Girl Power. Literally.

Once again the ladies of the Obama administration flex their power and help influence foreign policy and a changing global landscape.

The New York Times reports today that President Obama changed his position on intervention in Libya as a result of three powerful women in top positions in his administration.  From the article:

“The change became possible, though, only after Mrs. Clinton joined Samantha Power, a senior aide at the National Security Council, and Susan Rice, Mr. Obama’s ambassador to the United Nations, who had been pressing the case for military action, according to senior administration officials speaking only on condition of anonymity. Ms. Power is a former journalist and human rights advocate; Ms. Rice was an Africa adviser to President Clinton when the United States failed to intervene to stop the Rwanda genocide, which Mr. Clinton has called his biggest regret.

Now, the three women were pushing for American intervention to stop a looming humanitarian catastrophe in Libya.” [my emphasis here]

You can view the full article here:

I don’t claim to understand all of the dynamics of the crisis in Libya, although I do know that I’ve been hearing Muammar el-Qaddafi’s name as a potential and/or real hazard in the Middle East since I was a child watching World News Tonight with Peter Jennings.  I tend to want the US take more of an isolationist position on foreign policy, but it seems that we’re not the only country entering the fray on this one.  And Qaddafi needs to be controlled.

However, what I appreciate about this article is that we finally have a chance to see the powerful impact that women have in a presidential administration.  Yes, Madeline Albright.  Yes, Condolezza Rice.  I know that others have blazed a trail. But read that italicized sentence again above.  Not men.  No Biden.  No Cheney.  No Rove.  No Gates.  The three women. And good for President Obama for listening.  Amen.

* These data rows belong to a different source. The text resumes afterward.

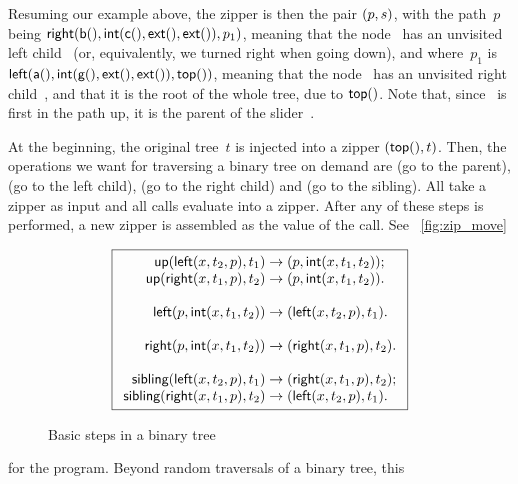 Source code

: Resuming our example above, the zipper is then the pair
\(({p},{s})\), with the path~\(p\) being \(\textsf{right}(\textsf{b}(),
\textsf{int}(\textsf{c}(), \textsf{ext}(), \textsf{ext}()),p_1)\), meaning that
the node ~has an unvisited left child~ (or,
equivalently, we turned right when going down), and where~\(p_1\) is
\(\textsf{left}(\textsf{a}(), \textsf{int}(\textsf{g}(), \textsf{ext}(), \textsf{ext}()),
\textsf{top}())\), meaning that the node~ has an unvisited right
child~, and that it is the root of the whole tree, due to
\(\textsf{top}()\). Note that, since ~is first in the path up, it
is the parent of the slider~.

At the beginning, the original tree~\(t\) is injected into a zipper
\(({\textsf{top}()},{t})\). Then, the operations we want for traversing
a binary tree on demand are  (go to the
parent),  (go to the left child),
 (go to the right child) and
 (go to the
sibling). All take a zipper as input and all calls evaluate into a
zipper. After any of these steps is performed, a new
zipper is assembled as the value of the
call. See \fig~\vref{fig:zip_move}
\begin{figure}
\begin{equation*}
\boxed{
\begin{array}{r@{\;}c@{\;}l}
\fun{up}(\fun{left}(x,t_2,p), t_1) & \rightarrow &
  \pair{p}{\fun{int}(x,t_1,t_2)};\\
\fun{up}(\fun{right}(x,t_1,p), t_2) & \rightarrow &
\pair{p}{\fun{int}(x,t_1,t_2)}.\\
\\
\fun{left}(p, \fun{int}(x,t_1,t_2)) & \rightarrow &
  \pair{\fun{left}(x,t_2,p)}{t_1}.\\
\\
\fun{right}(p, \fun{int}(x,t_1,t_2)) & \rightarrow &
  \pair{\fun{right}(x,t_1,p)}{t_2}.\\
\\
\fun{sibling}(\fun{left}(x,t_2,p), t_1) & \rightarrow &
  \pair{\fun{right}(x,t_1,p)}{t_2};\\
\fun{sibling}(\fun{right}(x,t_1,p), t_2) & \rightarrow &
  \pair{\fun{left}(x,t_2,p)}{t_1}.
\end{array}}
\end{equation*}
\caption{Basic steps in a binary tree}
\label{fig:zip_move}
\end{figure}
for the program. Beyond random traversals of a binary tree, this
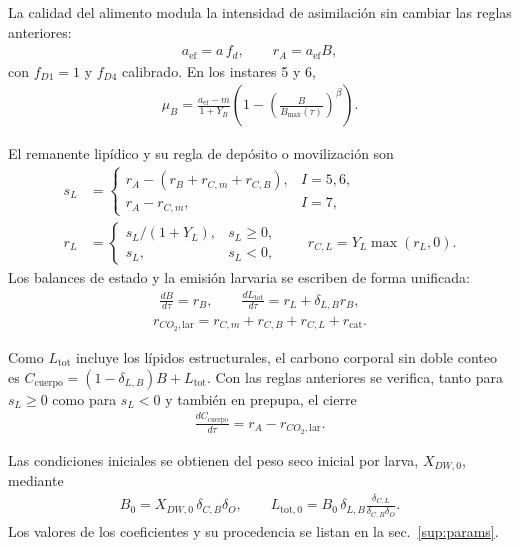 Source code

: La calidad del alimento modula la intensidad de asimilación sin cambiar
las reglas anteriores:
\begin{align*}
a_{\mathrm{ef}}=a\,f_d,
\qquad
r_A=a_{\mathrm{ef}}B,
\end{align*}
con $f_{D1}=1$ y $f_{D4}$ calibrado. En los instares 5 y 6,
\begin{align*}
\mu_B=\frac{a_{\mathrm{ef}}-m}{1+Y_B}
       \left(1-\left(\frac{B}{B_{\max}(\tau)}\right)^{\beta}\right).
\end{align*}

El remanente lipídico y su regla de depósito o movilización son
\begin{align*}
s_L &=
\begin{cases}
r_A-(r_B+r_{C,m}+r_{C,B}), & I=5,6,\\
r_A-r_{C,m}, & I=7,
\end{cases}\\
r_L &=
\begin{cases}
s_L/(1+Y_L), & s_L\geq 0,\\
s_L, & s_L<0,
\end{cases}
\qquad r_{C,L}=Y_L\max(r_L,0).
\end{align*}
Los balances de estado y la emisión larvaria se escriben de forma unificada:
\begin{align*}
\frac{dB}{d\tau}=r_B,\qquad
\frac{dL_{\mathrm{tot}}}{d\tau}=r_L+\delta_{L,B}r_B,
\end{align*}
\begin{align*}
r_{CO_2,\mathrm{lar}}
  =r_{C,m}+r_{C,B}+r_{C,L}+r_{\mathrm{cat}}.
\end{align*}

Como $L_{\mathrm{tot}}$ incluye los lípidos estructurales, el carbono
corporal sin doble conteo es
$C_{\mathrm{cuerpo}}=(1-\delta_{L,B})B+L_{\mathrm{tot}}$. Con las reglas
anteriores se verifica, tanto para $s_L\geq0$ como para $s_L<0$ y también en
prepupa, el cierre
\begin{align*}
\frac{dC_{\mathrm{cuerpo}}}{d\tau}
  =r_A-r_{CO_2,\mathrm{lar}}.
\end{align*}

Las condiciones iniciales se obtienen del peso seco inicial por larva,
$X_{DW,0}$, mediante
\begin{align*}
B_0=X_{DW,0}\,\delta_{C,B}\delta_O,
\qquad
L_{\mathrm{tot},0}
  =B_0\,\delta_{L,B}
   \frac{\delta_{C,L}}{\delta_{C,B}\delta_O}.
\end{align*}
Los valores de los coeficientes y su procedencia se listan en la
sec.~\ref{sup:params}.

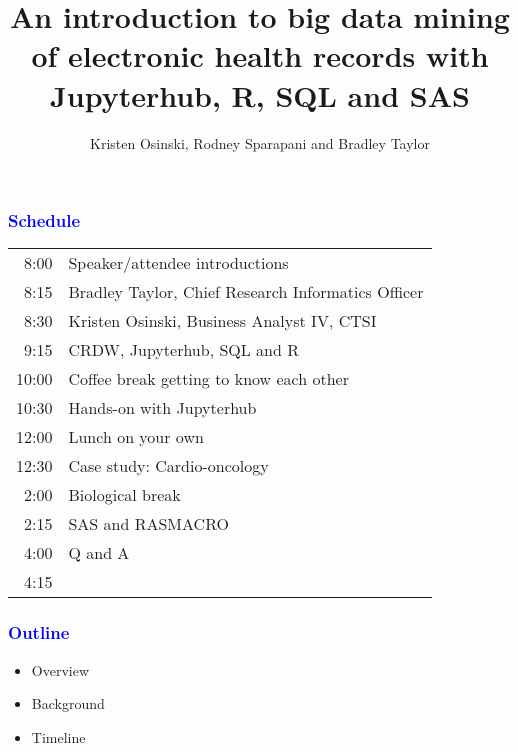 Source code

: \documentclass[11pt,pdftex,dvipsnames,usenames]{beamer}
\title{An introduction to big data mining of electronic health records with
Jupyterhub, R, SQL and SAS}
\author{Kristen Osinski, Rodney Sparapani and Bradley Taylor}
\begin{document}


\titlepage
\boldmath

\begin{frame}[fragile]\frametitle{\bf\textcolor{blue}{Schedule}}

\begin{tabular}{rl}
8:00 & Speaker/attendee introductions \\
8:15 & Bradley Taylor, Chief Research Informatics Officer \\
8:30 & Kristen Osinski, Business Analyst IV, CTSI \\
9:15 & CRDW, Jupyterhub, SQL and R \\
10:00& Coffee break getting to know each other \\
10:30& Hands-on with Jupyterhub  \\
12:00& Lunch on your own \\
12:30& Case study: Cardio-oncology \\
2:00 & Biological break \\
2:15 & SAS and RASMACRO \\
4:00 & Q and A \\
4:15 & 
\end{tabular}

\end{frame}

\begin{frame}[fragile]\frametitle{\bf\textcolor{blue}{Outline}}

\begin{itemize}
\item Overview
\item Background
\item Timeline
\end{itemize}

\end{frame}
\end{document}

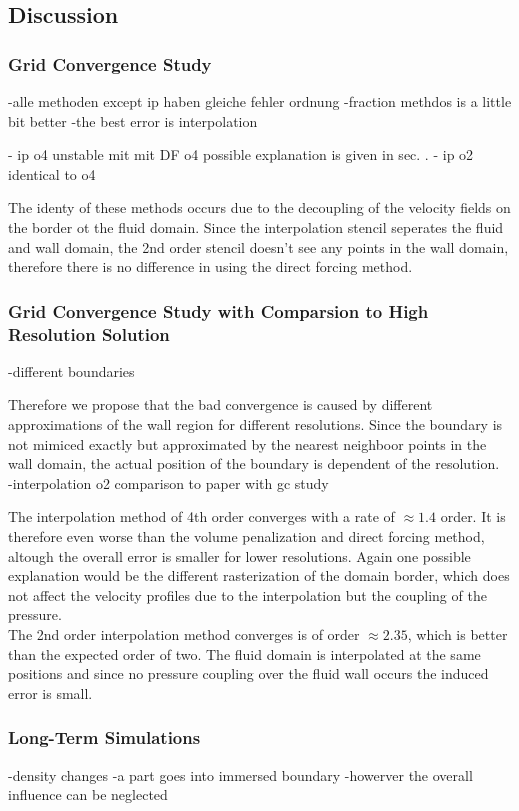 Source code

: \clearpage

\subsection{Discussion}
\subsubsection{Grid Convergence Study}


-alle methoden except ip haben gleiche fehler ordnung
-fraction methdos is a little bit better
-the best error is interpolation

- ip o4 unstable mit mit DF o4 possible explanation is given in sec. .
- ip o2 identical to o4


 The identy of these methods occurs due to the decoupling of the velocity fields
on the border ot the fluid domain. Since the interpolation stencil seperates the fluid and wall domain, the 2nd order
stencil doesn't see any points in the wall domain, therefore there is no difference in using the direct forcing method.\\

\subsubsection{Grid Convergence Study with Comparsion to High Resolution Solution}
\label{vali:hpflow_discussion}

-different boundaries

Therefore we propose that the bad convergence is caused by different approximations of the wall region for different resolutions.
Since the boundary is not mimiced exactly but approximated by the nearest neighboor points in the wall domain, the actual position
of the boundary is dependent of the resolution.\\

-interpolation o2  comparison to paper with gc study

The interpolation method of 4th order converges with a rate of $\approx 1.4$ order. It is therefore even worse than the volume penalization and
direct forcing method, altough the overall error is smaller for lower resolutions. Again one possible explanation would be the different rasterization
of the domain border, which does not affect the velocity profiles due to the interpolation but the coupling of the pressure.\\
The 2nd order interpolation method converges is of order $\approx 2.35$, which is better than the expected order of two.
The fluid domain is interpolated at the same positions and since no pressure coupling over the fluid wall occurs the induced error is small.

\subsubsection{Long-Term Simulations}
-density changes
-a part goes into immersed boundary
-howerver the overall influence can be neglected


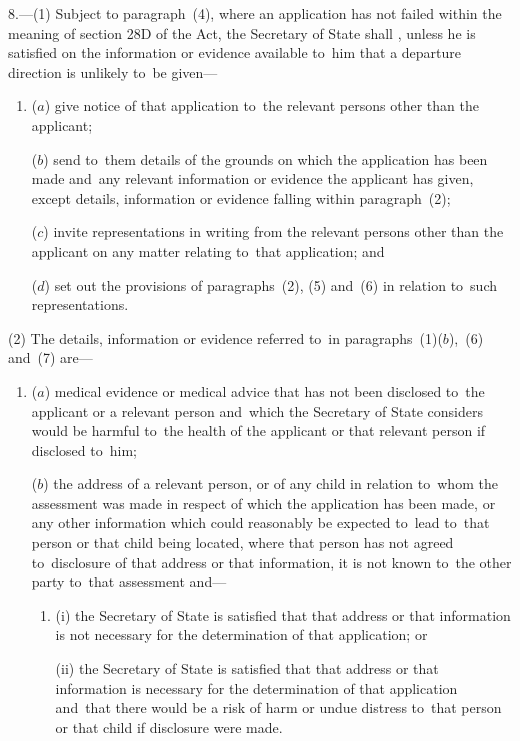 \documentclass[12pt,a4paper]{article}
\begin{document}
8.—(1) Subject to
paragraph~(4), where an application has not failed within the meaning of section
28D of the Act, the Secretary of State shall%
, unless he is satisfied on the information or evidence available to~him that a departure direction is unlikely to~be given—  %
\begin{enumerate}\item[]
($a$) give notice of that application to~the relevant persons other than the
applicant;

($b$) send to~them details of the grounds on which the application has been made
and~any relevant information or evidence the applicant has given, except
details, information or evidence falling within paragraph~(2);

($c$) invite representations in writing from the relevant persons other than the
applicant on any matter relating to~that application; and

($d$) set out the provisions of paragraphs~(2), (5) and~(6) in relation to~such
representations.
\end{enumerate}

(2) The details, information or evidence referred to~in paragraphs~(1)($b$),~(6)
and~(7) are—
\begin{enumerate}\item[]
($a$) medical evidence or medical advice that has not been disclosed to~the
applicant or a relevant person and~which the Secretary of State considers would
be harmful to~the health of the applicant or that relevant person if disclosed
to~him;

($b$) the address of a relevant person, or of any child in relation to~whom the
assessment was made in respect of which the application has been made, or any
other information which could reasonably be expected to~lead to~that person or
that child being located, where that person has not agreed to~disclosure of that
address or that information, it is not known to~the other party to~that
assessment and—
\begin{enumerate}\item[]
(i) the Secretary of State is satisfied that that address or that information is
not necessary for the determination of that application; or

(ii) the Secretary of State is satisfied that that address or that information is
necessary for the determination of that application and~that there would be a
risk of harm or undue distress to~that person or that child if disclosure were
made.
\end{enumerate}
\end{enumerate}
\end{document}
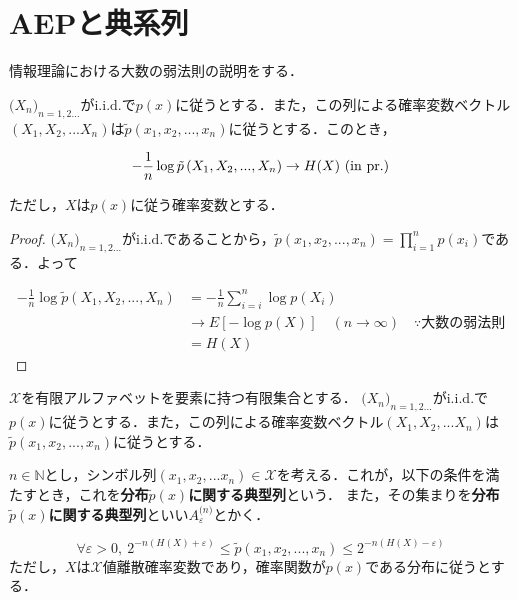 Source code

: \documentclass{classes/myclass}
\begin{document}
\section{AEPと典系列}

情報理論における大数の弱法則の説明をする．

\begin{thm}[AEP]
$\lparen X_n \rparen_{n = 1, 2...}$が$\mathrm{i.i.d.}$で$p(x)$に従うとする．また，この列による確率変数ベクトル$(X_1, X_2, ... X_n)$は$\tilde{p}(x_1, x_2, ..., x_n)$に従うとする．このとき，

\[
  -\frac{1}{n} \log \tilde{p}\left \lparen X_1, X_2, ..., X_n \right \rparen \rightarrow H(X) \ (\mathrm{in \ pr.})
\]

ただし，$X$は$p(x)$に従う確率変数とする．
\end{thm}

\begin{proof}
$\lparen X_n \rparen_{n = 1, 2...}$が$\mathrm{i.i.d.}$であることから，$\tilde{p}(x_1, x_2, ..., x_n) = \prod_{i = 1}^{n}p(x_i)$である．よって

\begin{align*}
  -\frac{1}{n} \log \tilde{p}(X_1, X_2, ..., X_n) &= -\frac{1}{n} \sum_{i = i}^{n} \log p(X_i) \label{form-num:check-identicality}\\
  &\rightarrow E[-\log p(X)] \quad (n \to \infty) \quad \because \text{大数の弱法則} \\
  &= H(X)
\end{align*}
\end{proof}


\begin{dfn}[典系列]
$\mathcal{X}$を有限アルファベットを要素に持つ有限集合とする．
$\lparen X_n \rparen_{n = 1, 2...}$が$\mathrm{i.i.d.}$で$p(x)$に従うとする．また，この列による確率変数ベクトル$(X_1, X_2, ... X_n)$は$\tilde{p}(x_1, x_2, ..., x_n)$に従うとする．

$n \in \mathbb{N}$とし，シンボル列$(x_1, x_2,... x_n) \in \mathcal{X}$を考える．これが，以下の条件を満たすとき，これを\textbf{分布$\tilde{p}(x)$に関する典型列}という．
また，その集まりを\textbf{分布$\tilde{p}(x)$に関する典型列}といい$A_{\varepsilon}^{\lparen n \rparen}$とかく．

\[
  \forall \varepsilon > 0, \  2^{-n(H(X) + \varepsilon)} \leq \tilde{p}(x_1, x_2, ..., x_n) \leq  2^{-n(H(X) - \varepsilon)}
\]
ただし，$X$は$\mathcal{X}$値離散確率変数であり，確率関数が$p(x)$である分布に従うとする．
\end{dfn}
\end{document}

The debate about a woman leading the free world as President of the United States used to revolve around a woman’s supposed inability to remain rational and not get emotional in moments of crisis.  We’ve come a long way in that debate, largely because women like Hillary Clinton, Susan Rice, and Samantha Power illustrate that they have intelligence and the guts to go along with it that allows them to contribute to the tough decision making.